Revision 1.15 - (view) (annotate) - [select for diffs]
Sat Sep 18 20:47:51 2010 UTC (3 years, 6 months ago) by rtoy
Branch: MAIN
Changes since 1.14: +21 -4 lines
Diff to previous 1.14
code/unidata.lisp:
o Just add some comments on why we don't put the dictionaries in
  unidata.bin.
o Print out some messages when building the hangul and cjk
  dictionaries so the user knows what's happening.

tools/build-unidata.lisp:
o Add some comments on the various parts of unidata.bin.

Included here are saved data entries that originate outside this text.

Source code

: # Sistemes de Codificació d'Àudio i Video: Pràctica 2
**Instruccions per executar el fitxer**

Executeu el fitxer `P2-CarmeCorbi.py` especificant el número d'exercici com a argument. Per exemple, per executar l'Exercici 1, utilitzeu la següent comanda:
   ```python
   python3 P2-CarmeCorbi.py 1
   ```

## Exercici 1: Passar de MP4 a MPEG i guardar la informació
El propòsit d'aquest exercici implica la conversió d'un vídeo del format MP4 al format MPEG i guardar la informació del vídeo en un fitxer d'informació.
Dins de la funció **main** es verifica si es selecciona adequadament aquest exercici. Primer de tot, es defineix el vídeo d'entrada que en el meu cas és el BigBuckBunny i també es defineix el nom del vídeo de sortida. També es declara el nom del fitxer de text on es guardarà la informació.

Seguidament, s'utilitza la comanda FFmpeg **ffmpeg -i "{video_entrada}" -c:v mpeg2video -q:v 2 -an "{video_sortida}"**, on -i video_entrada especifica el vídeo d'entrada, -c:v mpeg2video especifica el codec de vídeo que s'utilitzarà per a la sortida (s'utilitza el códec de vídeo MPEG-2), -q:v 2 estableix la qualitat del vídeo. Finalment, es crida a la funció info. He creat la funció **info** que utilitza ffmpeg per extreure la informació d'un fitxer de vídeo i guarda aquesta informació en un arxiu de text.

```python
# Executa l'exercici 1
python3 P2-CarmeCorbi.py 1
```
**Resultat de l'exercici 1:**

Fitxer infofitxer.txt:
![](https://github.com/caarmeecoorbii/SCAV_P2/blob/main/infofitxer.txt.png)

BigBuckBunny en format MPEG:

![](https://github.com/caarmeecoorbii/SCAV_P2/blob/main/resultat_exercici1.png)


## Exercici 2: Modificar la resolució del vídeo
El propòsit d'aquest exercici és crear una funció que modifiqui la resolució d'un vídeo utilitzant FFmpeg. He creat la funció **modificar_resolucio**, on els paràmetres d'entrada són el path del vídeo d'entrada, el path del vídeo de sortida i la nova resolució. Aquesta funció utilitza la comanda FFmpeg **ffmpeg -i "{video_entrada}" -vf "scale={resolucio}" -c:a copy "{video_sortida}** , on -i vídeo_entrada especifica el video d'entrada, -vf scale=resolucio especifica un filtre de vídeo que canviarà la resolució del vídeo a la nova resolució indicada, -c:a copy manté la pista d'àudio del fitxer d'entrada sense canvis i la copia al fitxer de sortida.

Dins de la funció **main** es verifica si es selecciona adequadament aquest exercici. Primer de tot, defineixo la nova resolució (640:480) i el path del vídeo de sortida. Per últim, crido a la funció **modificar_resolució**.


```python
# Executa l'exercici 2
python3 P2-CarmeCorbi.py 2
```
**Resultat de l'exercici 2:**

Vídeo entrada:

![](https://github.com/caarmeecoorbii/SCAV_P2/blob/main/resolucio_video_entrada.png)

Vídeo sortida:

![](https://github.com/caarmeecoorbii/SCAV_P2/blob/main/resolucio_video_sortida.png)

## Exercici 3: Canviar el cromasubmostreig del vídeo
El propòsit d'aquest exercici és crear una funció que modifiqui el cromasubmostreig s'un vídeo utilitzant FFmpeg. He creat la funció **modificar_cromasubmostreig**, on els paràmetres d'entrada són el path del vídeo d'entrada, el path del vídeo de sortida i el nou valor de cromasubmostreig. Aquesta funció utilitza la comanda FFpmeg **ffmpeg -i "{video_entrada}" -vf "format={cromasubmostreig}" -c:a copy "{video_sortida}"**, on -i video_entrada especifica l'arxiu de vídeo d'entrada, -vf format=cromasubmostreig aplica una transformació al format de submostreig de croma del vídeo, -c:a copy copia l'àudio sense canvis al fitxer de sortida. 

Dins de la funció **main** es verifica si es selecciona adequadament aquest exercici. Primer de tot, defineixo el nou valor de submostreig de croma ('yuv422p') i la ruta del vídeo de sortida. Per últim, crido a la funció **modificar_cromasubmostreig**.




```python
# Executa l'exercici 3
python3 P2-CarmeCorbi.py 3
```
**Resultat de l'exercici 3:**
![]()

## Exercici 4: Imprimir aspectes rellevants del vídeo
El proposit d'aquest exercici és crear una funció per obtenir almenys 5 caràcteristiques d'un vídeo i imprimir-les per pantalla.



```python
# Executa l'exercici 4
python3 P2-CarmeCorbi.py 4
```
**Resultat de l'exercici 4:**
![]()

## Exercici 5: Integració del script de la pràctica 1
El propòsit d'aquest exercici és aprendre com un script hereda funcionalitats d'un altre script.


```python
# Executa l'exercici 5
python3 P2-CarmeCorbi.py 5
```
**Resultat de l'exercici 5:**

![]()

Revision 1.14 - (view) (annotate) - [select for diffs]
Fri Sep 17 23:29:01 2010 UTC (3 years, 7 months ago) by rtoy
Branch: MAIN
Changes since 1.13: +5 -2 lines
Diff to previous 1.13
exports.lisp:
o Export STRING-TO-NFC, UNICODE-COMPLETE, and UNICODE-COMPLETE-NAME.

unidata.lisp:
o Add explicit exports.

Revision 1.13 - (view) (annotate) - [select for diffs]
Fri Sep 17 22:41:26 2010 UTC (3 years, 7 months ago) by rtoy
Branch: MAIN
Changes since 1.12: +198 -42 lines
Diff to previous 1.12
Optimize the completion of the Hangul syllables and the CJK unified
ideographs by using dictionaries.  (Should these dictionaries be part
of unidata.bin so they don't have to be built at run time?  One the
one hand, it makes things simpler, but unnecessarily bloats
unidata.in.  I suspect the hangul syllables and cjk ideographs
characters not not used very often.)

o Change NODE-NEXT and CLOSE-NODE to have an optional parameter for
  the dictionary to use.
o Update UNICODE-COMPLETE-NAME to pass the dictionary to NODE-NEXT and
  CLOSE-NODE.
o Update UNICODE-COMPLETE to use the hangul syllable dictionary and
  the cjk ideograph dictionary when searching.
o Fix typo in UNICODE-COMPLETE.
o Add defvars for dictionaries for hangul syllables and cjk
  ideographs.
o Add functions to build the hangul and cjk dictionaries.
o Steal the implementations of BUILD-DICTIONARY, NAME-LOOKUP, and
  ENCODE-NAME from tools/build-unidata.lisp.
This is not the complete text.